The quiet dignity of the Anglican funeral long ago gave way to the dreary shuffle through the crematorium with its ghastly musak and the brief and unedifying fabrication of the deceased’s supposed virtues by a rented priest.
Curious, I thought, as I waded through a wet January morning, that I should have to wait until retirement, when old friends die depressingly often, before going to an Orthodox funeral. My old buddy, a parish priest for most of his life, had finally escaped the refined cruelties of the Anglican establishment, settled in the glorious liturgy of the Russian Patriarchate and become, in his last few years, a writer of translucent ikons.
The church, a minute redundant Anglican chapel, was full.
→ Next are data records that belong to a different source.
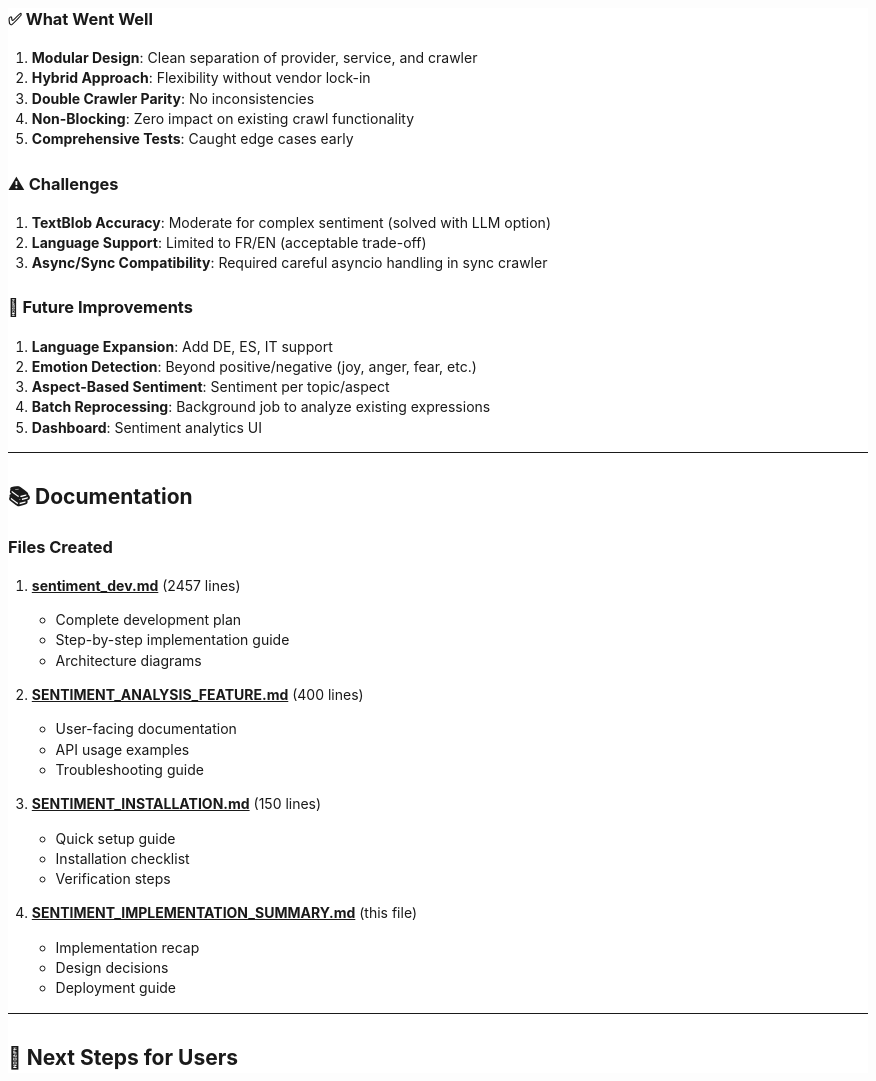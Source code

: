 ### ✅ What Went Well

1. **Modular Design**: Clean separation of provider, service, and crawler
2. **Hybrid Approach**: Flexibility without vendor lock-in
3. **Double Crawler Parity**: No inconsistencies
4. **Non-Blocking**: Zero impact on existing crawl functionality
5. **Comprehensive Tests**: Caught edge cases early

### ⚠️ Challenges

1. **TextBlob Accuracy**: Moderate for complex sentiment (solved with LLM option)
2. **Language Support**: Limited to FR/EN (acceptable trade-off)
3. **Async/Sync Compatibility**: Required careful asyncio handling in sync crawler

### 🔮 Future Improvements

1. **Language Expansion**: Add DE, ES, IT support
2. **Emotion Detection**: Beyond positive/negative (joy, anger, fear, etc.)
3. **Aspect-Based Sentiment**: Sentiment per topic/aspect
4. **Batch Reprocessing**: Background job to analyze existing expressions
5. **Dashboard**: Sentiment analytics UI

---

## 📚 Documentation

### Files Created

1. **[sentiment_dev.md](.claude/docs/sentiment_dev.md)** (2457 lines)
   - Complete development plan
   - Step-by-step implementation guide
   - Architecture diagrams

2. **[SENTIMENT_ANALYSIS_FEATURE.md](./SENTIMENT_ANALYSIS_FEATURE.md)** (400 lines)
   - User-facing documentation
   - API usage examples
   - Troubleshooting guide

3. **[SENTIMENT_INSTALLATION.md](./SENTIMENT_INSTALLATION.md)** (150 lines)
   - Quick setup guide
   - Installation checklist
   - Verification steps

4. **[SENTIMENT_IMPLEMENTATION_SUMMARY.md](./SENTIMENT_IMPLEMENTATION_SUMMARY.md)** (this file)
   - Implementation recap
   - Design decisions
   - Deployment guide

---

## 🤝 Next Steps for Users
Walls lit with ikons and lamps and the air suffused with incense and the prayers of the saints and a sense of imminent glory. There were no books, no sheets, no hymns, no distractions. We were there to pray the liturgy which needed no spoken word from us but was, mercifully, in English.
The Orthodox remove the coffin lid during the service. My friend lay before us facing the ikonastasis – Jesus, his Saviour and Mary upon whose loving prayers he had so often depended and the signs of the mystery of the Communion now being fulfilled beyond our sight.
The service was long by Anglican standards but did not seem so. Again and again our prayer was for the Lord’s mercy and forgiveness of sins. Our love for our friend and Our Lord intertwined before the mercy seat – what other prayer is there?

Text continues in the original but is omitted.